Scaling SoftLayer

April 9, 2012

SoftLayer is in the business of helping businesses scale. You need 1,000 cloud computing instances? We'll make sure our system can get them online in 10 minutes. You need to spin up some beefy dedicated servers loaded with dual 8-core Intel Xeon E5-2670 processors and high-capacity SSDs for a new application's I/O-intensive database? We'll get it online anywhere in the world in under four hours. Everywhere you look, you'll see examples of how we help our customers scale, but what you don't hear much about is how our operations team scales our infrastructure to ensure we can accommodate all of our customers' growth.

When we launch a new data center, there's usually a lot of fanfare. When AMS01 and SNG01 came online, we talked about the thousands of servers that are online and ready. We meet huge demand for servers on a daily basis, and that presents us with a challenge: What happens when the inventory of available servers starts dwindling?

Truck Day.

Truck Day not limited to a single day of the year (or even a single day in a given month) ... It's what we call any date our operations team sets for delivery and installation of new hardware. We communicate to all of our teams about the next Truck Day in each location so SLayers from every department can join the operations team in unboxing and preparing servers/racks for installation. The operations team gets more hands to speed up the unloading process, and every employee has an opportunity to get first-hand experience in how our data centers operate.

If you want a refresher course about what happens on a Truck Day, you can reference Sam Fleitman's "Truck Day Operations" blog, and if you want a peek into what it looks like, you can watch Truck Day at SR02.DAL05. I don't mean to make this post all about Truck Day, but Truck Day is instrumental in demonstrating the way SoftLayer scales our own infrastructure.

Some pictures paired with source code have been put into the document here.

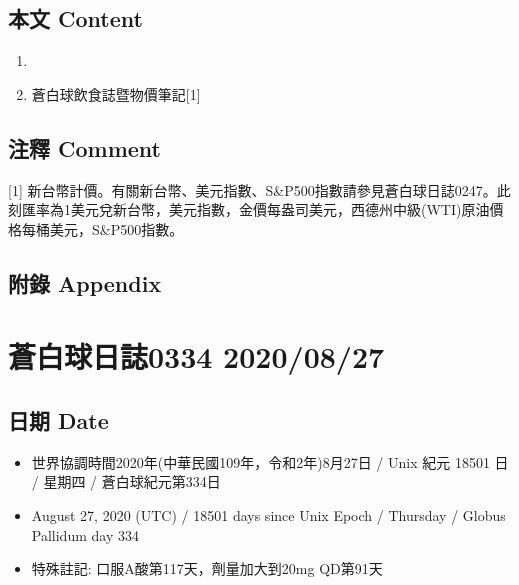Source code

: \documentclass[
]{article}
\providecommand{\tightlist}{%
  \setlength{\itemsep}{0pt}\setlength{\parskip}{0pt}}
\begin{document}
\hypertarget{ux672cux6587-content-25}{%
\subsection{本文 Content}\label{ux672cux6587-content-25}}

\begin{enumerate}
\def\labelenumi{\arabic{enumi}.}
\tightlist
\item
\item
  蒼白球飲食誌暨物價筆記{[}1{]}
\end{enumerate}

\hypertarget{ux6ce8ux91cb-comment-25}{%
\subsection{注釋 Comment}\label{ux6ce8ux91cb-comment-25}}

{[}1{]}
新台幣計價。有關新台幣、美元指數、S\&P500指數請參見蒼白球日誌0247。此刻匯率為1美元兌新台幣，美元指數，金價每盎司美元，西德州中級(WTI)原油價格每桶美元，S\&P500指數。

\hypertarget{ux9644ux9304-appendix-25}{%
\subsection{附錄 Appendix}\label{ux9644ux9304-appendix-25}}

\hypertarget{ux84bcux767dux7403ux65e5ux8a8c0334-20200827}{%
\section{蒼白球日誌0334
2020/08/27}\label{ux84bcux767dux7403ux65e5ux8a8c0334-20200827}}

\hypertarget{ux65e5ux671f-date-26}{%
\subsection{日期 Date}\label{ux65e5ux671f-date-26}}

\begin{itemize}
\tightlist
\item
  世界協調時間2020年(中華民國109年，令和2年)8月27日 / Unix 紀元 18501 日
  / 星期四 / 蒼白球紀元第334日
\item
  August 27, 2020 (UTC) / 18501 days since Unix Epoch / Thursday /
  Globus Pallidum day 334
\item
  特殊註記: 口服A酸第117天，劑量加大到20mg QD第91天
\end{itemize}
\end{document}
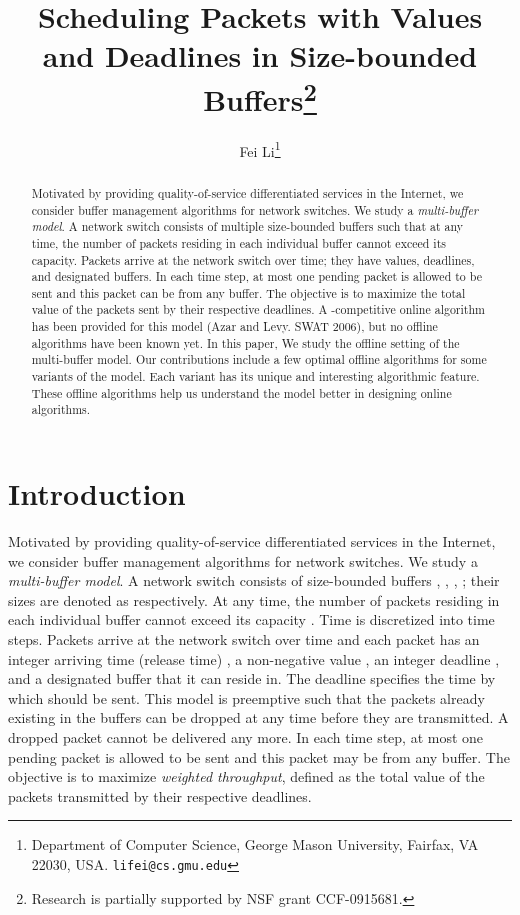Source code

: \documentclass[final, 11pt]{article}
\begin{document}
\title{Scheduling Packets with Values and Deadlines in Size-bounded Buffers\thanks{Research is partially supported by NSF grant CCF-0915681.}}

\author{Fei Li\thanks{Department of Computer Science, George Mason University, Fairfax, VA 22030, USA. {\tt lifei@cs.gmu.edu}}}

\maketitle


\begin{abstract}
Motivated by providing quality-of-service differentiated services in the Internet, we consider buffer management algorithms for network switches. We study a {\em multi-buffer model}. A network switch consists of multiple size-bounded buffers such that at any time, the number of packets residing in each individual buffer cannot exceed its capacity. Packets arrive at the network switch over time; they have values, deadlines, and designated buffers. In each time step, at most one pending packet is allowed to be sent and this packet can be from any buffer. The objective is to maximize the total value of the packets sent by their respective deadlines. A -competitive online algorithm has been provided for this model (Azar and Levy. SWAT 2006), but no offline algorithms have been known yet. In this paper, We study the offline setting of the multi-buffer model. Our contributions include a few optimal offline algorithms for some variants of the model. Each variant has its unique and interesting algorithmic feature. These offline algorithms help us understand the model better in designing online algorithms.
\end{abstract}

\newpage


\section{Introduction}

Motivated by providing quality-of-service differentiated services in the Internet, we consider buffer management algorithms for network switches. We study a {\em multi-buffer model}. A network switch consists of  size-bounded buffers , , , ; their sizes are denoted as  respectively. At any time, the number of packets residing in each individual buffer  cannot exceed its capacity . Time is discretized into time steps. Packets arrive at the network switch over time and each packet  has an integer arriving time (release time) , a non-negative value , an integer deadline , and a designated buffer  that it can reside in. The deadline  specifies the time by which  should be sent. This model is preemptive such that the packets already existing in the buffers can be dropped at any time before they are transmitted. A dropped packet cannot be delivered any more. In each time step, at most one pending packet is allowed to be sent and this packet may be from any buffer. The objective is to maximize {\em weighted throughput}, defined as the total value of the packets transmitted by their respective deadlines.
\end{document}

Let's say we install 1,000 servers to officially launch a new pod. Because each pod has slots for 5,000 servers, we have space/capacity for 3,000-4,000 more servers in the server room, so as soon as more server hardware becomes available, we'll order it and start preparing for our next Truck Day to supplement the pod's inventory. You'd be surprised how quickly 1,000 servers can be ordered, and because it's not very easy to overnight a pallet of servers, we have to take into account lead time and shipping speeds ... To accommodate our customers' growth, we have to stay one step ahead in our own growth.

This morning in a meeting, I saw a pretty phenomenal bullet that got me thinking about this topic:

Truck Day — 4/3 (All Sites): 2,673 Servers

In nine different data center facilities around the world, more than 2,500 servers were delivered, unboxed, racked and brought online. Last week. In one day.

Now I know the operations team wasn't looking for any kind of recognition ... They were just reporting that everything went as planned. Given the fact that an accomplishment like that is "just another day at SoftLayer" for those guys, they definitely deserve recognition for the amazing work they do. We host some of the most popular platforms, games and applications on the Internet, and the DC-Ops team plays a huge role in scaling SoftLayer so our customers can scale themselves.

-@gkdog